Summary
Following extensive legal proceedings in Tanzania, this communication was submitted before the Committee on Elimination of Discrimination against Women (Committee) in 2012. The case concerns the plight of two widows in Tanzania (E.S. and S.C.) who, under Tanzania’s customary inheritance law, were denied the right of inheriting or administering the estates of their late husbands. Thereafter they were, along with their minor children, evicted from their homes by their in-laws.
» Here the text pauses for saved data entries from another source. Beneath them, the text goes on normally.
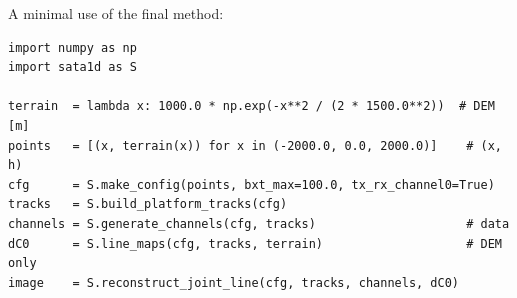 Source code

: A minimal use of the final method:
{\small
\begin{verbatim}
import numpy as np
import sata1d as S

terrain  = lambda x: 1000.0 * np.exp(-x**2 / (2 * 1500.0**2))  # DEM [m]
points   = [(x, terrain(x)) for x in (-2000.0, 0.0, 2000.0)]    # (x, h)
cfg      = S.make_config(points, bxt_max=100.0, tx_rx_channel0=True)
tracks   = S.build_platform_tracks(cfg)
channels = S.generate_channels(cfg, tracks)                     # data
dC0      = S.line_maps(cfg, tracks, terrain)                    # DEM only
image    = S.reconstruct_joint_line(cfg, tracks, channels, dC0)
\end{verbatim}
}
The submission alleged that millions of other women in Tanzania remain governed by discriminatory customary laws, and experience the same violations encountered by the two women in this case.
In its decision the Committee criticized the patrilineal inheritance law (inheritance by persons related through male kin) that left E.S. and S.C. “economically vulnerable, with no property, no home to live in with their children and no form of financial support.” It was noted that such a state of vulnerability has restricted the economic autonomy of the two women preventing them from enjoying equal economic opportunities. The Committee emphasized that women’s equal rights to own, administer and enjoy property is “central to their financial independence and may be critical to their ability to earn a livelihood and to provide adequate housing and nutrition for themselves and for their children, especially in the event of the death of their spouse”.
The Committee held that Tanzania, by condoning legal restraints on inheritance and property rights that discriminate against women, had violated several articles under the Convention on the Elimination of All Forms of Discrimination against Women (CEDAW), including, among others, provisions pertaining to equality before the law [15 (1), 15 (2)], the right to bank loans, mortgages and other forms of financial credit [13 (b)], and the same rights for both spouses in respect of the ownership, management, administration and enjoyment of property [16(1)(h)]. In reaching its conclusion, the Committee also considered a number of its general recommendations, particularly No. 29, which explicitly prohibits disinheritance of the surviving spouse.
The Committee then called on Tanzania to grant E.S. and S.C. appropriate reparation and adequate compensation, commensurate with the seriousness of the violations of their rights. Moreover, the Committee urged Tanzania to repeal or amend its customary laws, including on inheritance, to bring them into full compliance with CEDAW requirements.